» **Exercise goal**
The answer must consist solely of the line containing "## 103 GO:0010496" and every line after it in the records below, through the last, each reproduced exactly.

» **Records**
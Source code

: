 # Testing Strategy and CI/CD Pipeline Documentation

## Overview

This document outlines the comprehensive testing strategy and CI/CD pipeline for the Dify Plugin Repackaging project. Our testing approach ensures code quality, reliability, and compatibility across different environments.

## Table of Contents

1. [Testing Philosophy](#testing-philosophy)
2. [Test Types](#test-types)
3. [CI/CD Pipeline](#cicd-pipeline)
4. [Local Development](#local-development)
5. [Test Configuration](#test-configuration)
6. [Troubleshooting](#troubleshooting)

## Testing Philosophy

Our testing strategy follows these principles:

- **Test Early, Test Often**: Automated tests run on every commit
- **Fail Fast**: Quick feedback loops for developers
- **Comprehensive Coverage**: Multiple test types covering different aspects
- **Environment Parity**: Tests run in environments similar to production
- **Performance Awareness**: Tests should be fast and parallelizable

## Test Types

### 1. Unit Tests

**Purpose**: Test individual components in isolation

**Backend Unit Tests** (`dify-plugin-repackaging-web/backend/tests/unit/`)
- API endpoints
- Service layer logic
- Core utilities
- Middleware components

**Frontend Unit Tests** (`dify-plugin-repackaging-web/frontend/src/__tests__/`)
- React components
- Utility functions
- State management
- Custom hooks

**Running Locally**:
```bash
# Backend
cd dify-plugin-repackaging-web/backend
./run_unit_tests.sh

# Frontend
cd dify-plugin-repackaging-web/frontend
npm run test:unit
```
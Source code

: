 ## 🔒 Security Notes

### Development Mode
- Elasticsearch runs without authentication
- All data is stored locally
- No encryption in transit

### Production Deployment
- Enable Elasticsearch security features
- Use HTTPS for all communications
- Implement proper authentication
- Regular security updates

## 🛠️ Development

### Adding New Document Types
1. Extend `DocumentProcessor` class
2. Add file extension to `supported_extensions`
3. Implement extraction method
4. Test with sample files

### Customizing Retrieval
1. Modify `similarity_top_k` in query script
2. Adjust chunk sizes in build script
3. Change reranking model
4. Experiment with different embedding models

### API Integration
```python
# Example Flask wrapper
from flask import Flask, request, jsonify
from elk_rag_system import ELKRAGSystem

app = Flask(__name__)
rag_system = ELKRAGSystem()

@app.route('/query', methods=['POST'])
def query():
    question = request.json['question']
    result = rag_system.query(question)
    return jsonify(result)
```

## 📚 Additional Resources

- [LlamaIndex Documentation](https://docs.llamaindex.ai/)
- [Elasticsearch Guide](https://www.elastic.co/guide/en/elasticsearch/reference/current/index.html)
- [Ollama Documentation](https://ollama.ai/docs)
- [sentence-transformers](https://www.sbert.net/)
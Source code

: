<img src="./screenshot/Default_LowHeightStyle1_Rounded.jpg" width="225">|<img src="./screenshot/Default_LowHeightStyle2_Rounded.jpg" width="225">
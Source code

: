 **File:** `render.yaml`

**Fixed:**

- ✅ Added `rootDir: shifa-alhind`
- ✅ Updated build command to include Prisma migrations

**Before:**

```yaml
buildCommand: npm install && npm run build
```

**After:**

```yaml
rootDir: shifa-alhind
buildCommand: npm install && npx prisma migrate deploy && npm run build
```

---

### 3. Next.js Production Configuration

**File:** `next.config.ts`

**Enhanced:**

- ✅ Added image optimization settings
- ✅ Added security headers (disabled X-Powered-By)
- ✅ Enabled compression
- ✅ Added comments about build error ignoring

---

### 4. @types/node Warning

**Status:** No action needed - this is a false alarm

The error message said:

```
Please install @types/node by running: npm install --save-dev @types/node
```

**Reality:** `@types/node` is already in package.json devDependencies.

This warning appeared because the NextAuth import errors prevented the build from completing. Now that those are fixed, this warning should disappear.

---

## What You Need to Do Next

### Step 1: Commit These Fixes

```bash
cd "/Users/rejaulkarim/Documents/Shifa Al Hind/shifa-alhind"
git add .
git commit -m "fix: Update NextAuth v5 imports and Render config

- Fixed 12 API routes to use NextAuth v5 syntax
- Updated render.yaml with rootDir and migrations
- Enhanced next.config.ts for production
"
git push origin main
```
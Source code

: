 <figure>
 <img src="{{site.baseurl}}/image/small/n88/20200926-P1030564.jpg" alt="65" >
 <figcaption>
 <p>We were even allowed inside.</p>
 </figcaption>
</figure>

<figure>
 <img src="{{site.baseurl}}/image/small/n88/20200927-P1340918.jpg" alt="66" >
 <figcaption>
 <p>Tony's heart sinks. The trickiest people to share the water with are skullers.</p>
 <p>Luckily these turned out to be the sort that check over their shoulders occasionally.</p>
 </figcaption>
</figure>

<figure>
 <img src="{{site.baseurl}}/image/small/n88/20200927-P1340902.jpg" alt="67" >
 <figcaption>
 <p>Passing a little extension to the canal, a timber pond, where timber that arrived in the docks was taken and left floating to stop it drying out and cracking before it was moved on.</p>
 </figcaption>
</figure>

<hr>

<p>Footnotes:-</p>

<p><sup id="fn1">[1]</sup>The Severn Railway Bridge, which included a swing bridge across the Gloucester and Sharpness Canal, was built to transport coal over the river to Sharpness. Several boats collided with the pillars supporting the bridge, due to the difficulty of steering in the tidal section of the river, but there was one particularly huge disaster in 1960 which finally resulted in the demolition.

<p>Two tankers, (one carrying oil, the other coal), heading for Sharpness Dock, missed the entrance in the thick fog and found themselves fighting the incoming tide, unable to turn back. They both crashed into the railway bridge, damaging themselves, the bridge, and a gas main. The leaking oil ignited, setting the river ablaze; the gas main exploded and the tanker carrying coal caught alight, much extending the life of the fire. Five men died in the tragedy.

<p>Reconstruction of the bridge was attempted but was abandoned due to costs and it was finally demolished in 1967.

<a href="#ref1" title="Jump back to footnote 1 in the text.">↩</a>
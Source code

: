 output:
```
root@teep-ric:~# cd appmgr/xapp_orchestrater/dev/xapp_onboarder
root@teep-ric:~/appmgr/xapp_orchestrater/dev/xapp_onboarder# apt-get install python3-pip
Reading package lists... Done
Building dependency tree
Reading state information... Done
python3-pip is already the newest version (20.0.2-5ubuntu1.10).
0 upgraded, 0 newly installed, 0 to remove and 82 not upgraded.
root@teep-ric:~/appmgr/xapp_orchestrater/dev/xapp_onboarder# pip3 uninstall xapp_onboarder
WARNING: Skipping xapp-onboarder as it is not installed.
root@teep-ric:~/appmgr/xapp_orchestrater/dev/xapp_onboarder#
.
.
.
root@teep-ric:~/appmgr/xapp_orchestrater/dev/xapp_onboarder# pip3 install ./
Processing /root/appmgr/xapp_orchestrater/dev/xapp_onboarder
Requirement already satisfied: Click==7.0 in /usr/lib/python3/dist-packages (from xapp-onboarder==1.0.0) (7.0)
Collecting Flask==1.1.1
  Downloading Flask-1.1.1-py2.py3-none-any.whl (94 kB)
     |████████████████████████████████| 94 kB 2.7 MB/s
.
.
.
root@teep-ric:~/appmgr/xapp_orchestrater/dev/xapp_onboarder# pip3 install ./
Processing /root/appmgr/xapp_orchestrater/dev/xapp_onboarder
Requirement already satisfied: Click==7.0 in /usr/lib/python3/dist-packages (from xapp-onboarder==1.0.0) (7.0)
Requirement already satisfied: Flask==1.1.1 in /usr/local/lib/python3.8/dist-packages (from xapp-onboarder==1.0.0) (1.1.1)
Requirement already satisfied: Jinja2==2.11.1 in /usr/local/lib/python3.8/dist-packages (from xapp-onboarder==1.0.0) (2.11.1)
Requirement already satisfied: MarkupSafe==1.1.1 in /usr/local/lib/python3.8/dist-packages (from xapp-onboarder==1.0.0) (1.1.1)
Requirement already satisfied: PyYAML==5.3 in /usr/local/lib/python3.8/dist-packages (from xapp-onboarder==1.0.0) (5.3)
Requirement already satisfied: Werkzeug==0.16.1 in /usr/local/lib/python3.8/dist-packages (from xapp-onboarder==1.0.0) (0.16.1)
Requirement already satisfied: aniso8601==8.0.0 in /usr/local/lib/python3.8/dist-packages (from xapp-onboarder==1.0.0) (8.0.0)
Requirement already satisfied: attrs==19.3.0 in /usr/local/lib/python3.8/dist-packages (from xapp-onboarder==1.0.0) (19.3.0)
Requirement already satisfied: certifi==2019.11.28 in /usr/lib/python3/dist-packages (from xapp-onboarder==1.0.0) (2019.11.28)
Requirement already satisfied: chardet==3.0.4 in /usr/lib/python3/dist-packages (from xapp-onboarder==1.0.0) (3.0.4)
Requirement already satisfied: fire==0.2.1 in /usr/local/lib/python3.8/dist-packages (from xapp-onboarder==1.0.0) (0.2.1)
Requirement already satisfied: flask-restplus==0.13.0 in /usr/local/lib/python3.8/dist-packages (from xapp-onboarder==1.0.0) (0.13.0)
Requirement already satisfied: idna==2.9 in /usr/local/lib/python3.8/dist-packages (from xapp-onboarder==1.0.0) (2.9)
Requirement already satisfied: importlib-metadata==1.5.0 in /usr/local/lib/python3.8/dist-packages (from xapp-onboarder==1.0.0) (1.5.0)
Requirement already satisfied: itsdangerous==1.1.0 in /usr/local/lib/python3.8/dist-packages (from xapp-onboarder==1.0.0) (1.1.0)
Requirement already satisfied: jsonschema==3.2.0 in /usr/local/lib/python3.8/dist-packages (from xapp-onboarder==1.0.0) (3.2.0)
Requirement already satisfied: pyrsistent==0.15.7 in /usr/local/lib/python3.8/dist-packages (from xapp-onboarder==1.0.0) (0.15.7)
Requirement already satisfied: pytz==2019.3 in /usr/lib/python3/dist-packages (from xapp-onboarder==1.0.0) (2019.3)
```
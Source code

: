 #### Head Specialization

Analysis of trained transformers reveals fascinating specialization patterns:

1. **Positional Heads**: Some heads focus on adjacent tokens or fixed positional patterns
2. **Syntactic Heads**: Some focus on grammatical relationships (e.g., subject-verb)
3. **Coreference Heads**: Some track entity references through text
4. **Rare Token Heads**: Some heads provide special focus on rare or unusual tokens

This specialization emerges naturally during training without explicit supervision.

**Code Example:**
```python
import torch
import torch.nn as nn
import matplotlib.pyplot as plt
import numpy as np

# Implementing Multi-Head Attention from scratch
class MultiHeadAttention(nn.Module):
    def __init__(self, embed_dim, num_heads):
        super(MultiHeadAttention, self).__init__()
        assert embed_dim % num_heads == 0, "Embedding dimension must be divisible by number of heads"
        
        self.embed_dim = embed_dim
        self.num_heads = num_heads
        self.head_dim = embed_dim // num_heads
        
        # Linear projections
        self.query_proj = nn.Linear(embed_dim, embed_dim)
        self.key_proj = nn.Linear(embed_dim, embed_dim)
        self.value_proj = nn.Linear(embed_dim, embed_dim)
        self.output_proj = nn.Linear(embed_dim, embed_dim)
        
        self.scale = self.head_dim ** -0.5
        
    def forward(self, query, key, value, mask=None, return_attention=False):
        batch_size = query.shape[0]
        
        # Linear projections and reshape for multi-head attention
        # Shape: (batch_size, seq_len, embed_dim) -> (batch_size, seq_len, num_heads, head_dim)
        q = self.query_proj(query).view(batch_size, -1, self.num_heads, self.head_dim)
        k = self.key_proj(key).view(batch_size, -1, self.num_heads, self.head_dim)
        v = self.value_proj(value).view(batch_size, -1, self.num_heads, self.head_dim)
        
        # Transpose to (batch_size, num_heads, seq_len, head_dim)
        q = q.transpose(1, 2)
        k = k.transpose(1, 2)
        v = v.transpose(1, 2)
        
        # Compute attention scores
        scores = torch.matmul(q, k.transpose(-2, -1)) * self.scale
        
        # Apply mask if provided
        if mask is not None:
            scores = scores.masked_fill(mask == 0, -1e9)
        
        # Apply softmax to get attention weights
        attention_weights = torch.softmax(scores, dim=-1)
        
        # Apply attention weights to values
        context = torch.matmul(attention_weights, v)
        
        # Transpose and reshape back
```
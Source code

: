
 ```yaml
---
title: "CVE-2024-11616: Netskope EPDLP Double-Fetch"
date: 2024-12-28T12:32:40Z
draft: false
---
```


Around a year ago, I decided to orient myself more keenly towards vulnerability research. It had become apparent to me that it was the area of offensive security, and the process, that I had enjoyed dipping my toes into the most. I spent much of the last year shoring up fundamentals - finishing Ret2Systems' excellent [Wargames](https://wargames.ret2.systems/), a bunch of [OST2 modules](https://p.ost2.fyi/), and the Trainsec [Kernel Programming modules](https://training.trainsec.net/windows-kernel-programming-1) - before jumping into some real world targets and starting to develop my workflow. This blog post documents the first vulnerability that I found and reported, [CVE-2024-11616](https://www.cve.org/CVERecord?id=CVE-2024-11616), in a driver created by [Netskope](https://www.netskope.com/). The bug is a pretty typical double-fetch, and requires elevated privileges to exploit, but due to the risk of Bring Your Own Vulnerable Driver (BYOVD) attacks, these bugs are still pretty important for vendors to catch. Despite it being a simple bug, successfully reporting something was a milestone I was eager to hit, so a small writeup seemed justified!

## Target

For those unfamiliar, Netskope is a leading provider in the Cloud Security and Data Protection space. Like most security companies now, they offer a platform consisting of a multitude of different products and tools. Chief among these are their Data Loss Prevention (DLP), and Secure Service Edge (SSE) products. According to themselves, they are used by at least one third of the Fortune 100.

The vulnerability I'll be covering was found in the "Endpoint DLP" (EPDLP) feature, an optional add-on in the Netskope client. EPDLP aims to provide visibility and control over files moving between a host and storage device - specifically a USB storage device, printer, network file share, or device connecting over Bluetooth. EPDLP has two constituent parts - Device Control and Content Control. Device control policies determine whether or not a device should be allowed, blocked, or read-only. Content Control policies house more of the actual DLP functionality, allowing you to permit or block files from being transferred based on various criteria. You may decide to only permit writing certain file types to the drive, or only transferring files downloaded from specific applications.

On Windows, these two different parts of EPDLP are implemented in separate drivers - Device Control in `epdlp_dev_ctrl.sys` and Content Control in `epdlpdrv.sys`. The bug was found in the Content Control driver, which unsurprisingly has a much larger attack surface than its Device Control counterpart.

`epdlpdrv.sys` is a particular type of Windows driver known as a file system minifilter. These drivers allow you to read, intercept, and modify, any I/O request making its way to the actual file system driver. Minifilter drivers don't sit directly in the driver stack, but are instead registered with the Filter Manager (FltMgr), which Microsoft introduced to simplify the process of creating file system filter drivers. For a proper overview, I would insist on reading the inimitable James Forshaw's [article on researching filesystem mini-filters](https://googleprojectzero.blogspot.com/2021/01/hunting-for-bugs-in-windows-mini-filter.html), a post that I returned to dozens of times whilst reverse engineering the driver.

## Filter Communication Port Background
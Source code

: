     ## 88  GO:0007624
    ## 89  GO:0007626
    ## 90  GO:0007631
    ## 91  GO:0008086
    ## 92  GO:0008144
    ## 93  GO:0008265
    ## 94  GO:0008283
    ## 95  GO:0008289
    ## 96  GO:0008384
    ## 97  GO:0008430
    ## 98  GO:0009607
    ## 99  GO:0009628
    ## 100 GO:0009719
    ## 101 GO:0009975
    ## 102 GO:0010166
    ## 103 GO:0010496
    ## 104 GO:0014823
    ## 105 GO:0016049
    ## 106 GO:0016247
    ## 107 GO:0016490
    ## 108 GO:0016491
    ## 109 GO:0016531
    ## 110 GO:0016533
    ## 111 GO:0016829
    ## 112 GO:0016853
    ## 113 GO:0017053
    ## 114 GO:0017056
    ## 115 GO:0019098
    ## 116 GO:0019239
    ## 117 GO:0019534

» **Written reply**
    ## 103 GO:0010496
    ## 104 GO:0014823
    ## 105 GO:0016049
    ## 106 GO:0016247
    ## 107 GO:0016490
    ## 108 GO:0016491
    ## 109 GO:0016531
    ## 110 GO:0016533
    ## 111 GO:0016829
    ## 112 GO:0016853
    ## 113 GO:0017053
    ## 114 GO:0017056
    ## 115 GO:0019098
    ## 116 GO:0019239
    ## 117 GO:0019534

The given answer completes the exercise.